Section 8.          Securities
Act Restrictions.

 

(a)        The
Coleman Trust agrees that all certificates or other instruments representing the Acquisition Interests will initially bear a legend
substantially to the following effect:

 

The
LLC Interests represented by this certificate have not been registered under the Securities Act of 1933, as amended (the “Securities
Act”) or pursuant to any state securities law, and cannot be sold or otherwise transferred unless
registered under the Securities Act or aN exemption to the registration requirements under the securities act and the rules and
regulations thereunder is available.

 

(b)        Upon
the reasonable request of the Coleman Trust, at a time when such legend is no longer required under the Securities Act and applicable
state laws, the Company shall cause the legend to be removed from any certificate for any Acquisition Interests to be transferred
by the Coleman Trust in accordance with the terms of any relevant lock-up agreement upon the receipt by the Company of an opinion
of counsel, certification and/or other information reasonably satisfactory to the Company.
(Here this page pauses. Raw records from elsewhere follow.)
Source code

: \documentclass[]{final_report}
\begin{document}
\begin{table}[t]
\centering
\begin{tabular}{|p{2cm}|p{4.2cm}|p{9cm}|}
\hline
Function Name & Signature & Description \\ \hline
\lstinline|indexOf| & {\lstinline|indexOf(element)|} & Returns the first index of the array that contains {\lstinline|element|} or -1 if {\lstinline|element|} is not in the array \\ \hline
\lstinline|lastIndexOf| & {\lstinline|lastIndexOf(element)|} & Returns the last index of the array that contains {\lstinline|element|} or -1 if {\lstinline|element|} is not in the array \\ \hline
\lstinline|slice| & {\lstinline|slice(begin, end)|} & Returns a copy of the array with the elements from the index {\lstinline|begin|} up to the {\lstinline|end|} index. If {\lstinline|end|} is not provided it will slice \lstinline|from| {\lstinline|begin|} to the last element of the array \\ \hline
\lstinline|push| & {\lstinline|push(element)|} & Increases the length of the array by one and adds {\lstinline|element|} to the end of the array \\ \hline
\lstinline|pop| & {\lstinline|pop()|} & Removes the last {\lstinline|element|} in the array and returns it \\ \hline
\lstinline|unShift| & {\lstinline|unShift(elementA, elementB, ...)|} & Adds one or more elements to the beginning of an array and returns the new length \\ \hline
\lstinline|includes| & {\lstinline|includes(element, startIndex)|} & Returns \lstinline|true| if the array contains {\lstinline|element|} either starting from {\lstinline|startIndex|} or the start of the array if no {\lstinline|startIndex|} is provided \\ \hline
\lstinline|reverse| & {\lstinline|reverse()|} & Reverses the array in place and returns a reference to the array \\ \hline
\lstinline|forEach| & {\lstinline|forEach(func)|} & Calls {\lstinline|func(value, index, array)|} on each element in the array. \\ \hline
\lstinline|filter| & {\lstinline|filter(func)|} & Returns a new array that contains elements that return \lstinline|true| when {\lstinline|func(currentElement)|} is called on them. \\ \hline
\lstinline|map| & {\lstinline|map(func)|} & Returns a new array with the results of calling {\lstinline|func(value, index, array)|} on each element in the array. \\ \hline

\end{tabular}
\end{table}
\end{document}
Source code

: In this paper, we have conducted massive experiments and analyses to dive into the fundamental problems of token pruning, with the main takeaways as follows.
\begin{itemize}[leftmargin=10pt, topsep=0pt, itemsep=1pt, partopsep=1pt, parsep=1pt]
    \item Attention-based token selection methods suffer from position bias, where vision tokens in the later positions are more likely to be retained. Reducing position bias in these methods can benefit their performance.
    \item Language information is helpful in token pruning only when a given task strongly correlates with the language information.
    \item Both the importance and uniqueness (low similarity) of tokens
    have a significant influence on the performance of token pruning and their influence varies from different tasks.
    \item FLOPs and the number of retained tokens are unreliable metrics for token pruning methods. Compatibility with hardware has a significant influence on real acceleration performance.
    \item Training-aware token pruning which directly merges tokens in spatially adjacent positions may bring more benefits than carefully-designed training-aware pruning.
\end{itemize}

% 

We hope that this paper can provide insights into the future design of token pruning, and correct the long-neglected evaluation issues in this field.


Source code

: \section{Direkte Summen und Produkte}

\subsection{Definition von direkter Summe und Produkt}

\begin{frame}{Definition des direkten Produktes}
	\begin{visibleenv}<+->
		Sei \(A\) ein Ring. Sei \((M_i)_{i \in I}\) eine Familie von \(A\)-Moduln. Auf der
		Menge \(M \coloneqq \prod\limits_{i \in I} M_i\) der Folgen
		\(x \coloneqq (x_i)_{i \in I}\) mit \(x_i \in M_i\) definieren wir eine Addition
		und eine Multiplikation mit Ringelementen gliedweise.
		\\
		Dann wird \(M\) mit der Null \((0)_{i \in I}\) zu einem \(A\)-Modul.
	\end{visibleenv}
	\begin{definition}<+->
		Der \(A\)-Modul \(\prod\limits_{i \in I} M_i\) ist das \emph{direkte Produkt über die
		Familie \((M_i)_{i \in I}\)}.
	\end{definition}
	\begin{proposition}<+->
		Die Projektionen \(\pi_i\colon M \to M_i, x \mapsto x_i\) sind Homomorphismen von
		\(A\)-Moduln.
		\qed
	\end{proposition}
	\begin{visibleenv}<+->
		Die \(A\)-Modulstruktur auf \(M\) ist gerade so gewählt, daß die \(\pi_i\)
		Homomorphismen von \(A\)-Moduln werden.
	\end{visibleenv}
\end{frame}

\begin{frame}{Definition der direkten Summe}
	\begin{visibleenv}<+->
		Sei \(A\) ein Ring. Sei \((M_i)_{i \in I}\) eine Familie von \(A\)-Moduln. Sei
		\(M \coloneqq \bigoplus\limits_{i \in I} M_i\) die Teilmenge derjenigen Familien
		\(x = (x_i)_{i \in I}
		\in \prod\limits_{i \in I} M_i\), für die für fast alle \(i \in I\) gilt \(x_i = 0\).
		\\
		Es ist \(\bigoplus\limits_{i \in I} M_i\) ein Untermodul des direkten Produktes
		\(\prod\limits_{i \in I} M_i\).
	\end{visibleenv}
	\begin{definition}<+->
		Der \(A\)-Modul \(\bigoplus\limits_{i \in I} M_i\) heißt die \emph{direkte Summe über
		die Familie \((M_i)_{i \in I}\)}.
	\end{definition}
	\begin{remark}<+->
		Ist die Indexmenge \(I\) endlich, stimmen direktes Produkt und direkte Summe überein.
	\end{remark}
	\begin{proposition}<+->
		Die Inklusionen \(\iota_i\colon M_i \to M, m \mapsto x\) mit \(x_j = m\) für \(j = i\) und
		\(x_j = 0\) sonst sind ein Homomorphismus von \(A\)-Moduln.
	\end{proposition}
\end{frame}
The Coleman Trust acknowledges that
the Acquisition Interests have not been registered under the Securities Act or under any state securities laws and agrees that
it will not sell or otherwise dispose of any of the Acquisition Interests, except in compliance with the registration requirements
or exemption provisions of the Securities Act and any other applicable securities laws.

 

Section 9.          Miscellaneous.

 

(a)        Notices.
All notices, requests, consents, waivers, and other communications required or permitted to be given hereunder shall be in writing
and shall be deemed to have been duly given (i) if personally delivered, upon delivery or refusal of delivery; (ii) if mailed by
registered or certified United States mail, return receipt requested, postage prepaid, upon delivery or refusal of delivery; (i)
if sent by a nationally recognized overnight delivery service, upon delivery or refusal of delivery; or (iv) if by electronic transmission
upon confirmation of receipt of such transmission; provided that such party to this Agreement shall deliver notice by a method
set forth in clause (i), (ii) or (i) above immediately thereafter. All notices, consents, waivers, or other communications required
or permitted to be given hereunder shall be addressed as follows:

 

If to the Coleman Trust:

 

THE VOTING TRUST FOR IMTT HOLDINGS INC.

Thomas B. Coleman

James J. Coleman, Jr.

Peter D. Coleman

Dian Coleman Winingder

 

321 St. Charles Avenue, 10th Floor Suite

New Orleans, LA 70130

		Attention:	Richard B. Jurisich, Jr.

		Telephone:	504-586-8300

		Email:	rjurisich@cjajlaw.com

 

    	12

    	 

    

 

with copies (which shall not constitute notice) to:

 

Coleman, Johnson, Artigues & Jurisich, L.L.C.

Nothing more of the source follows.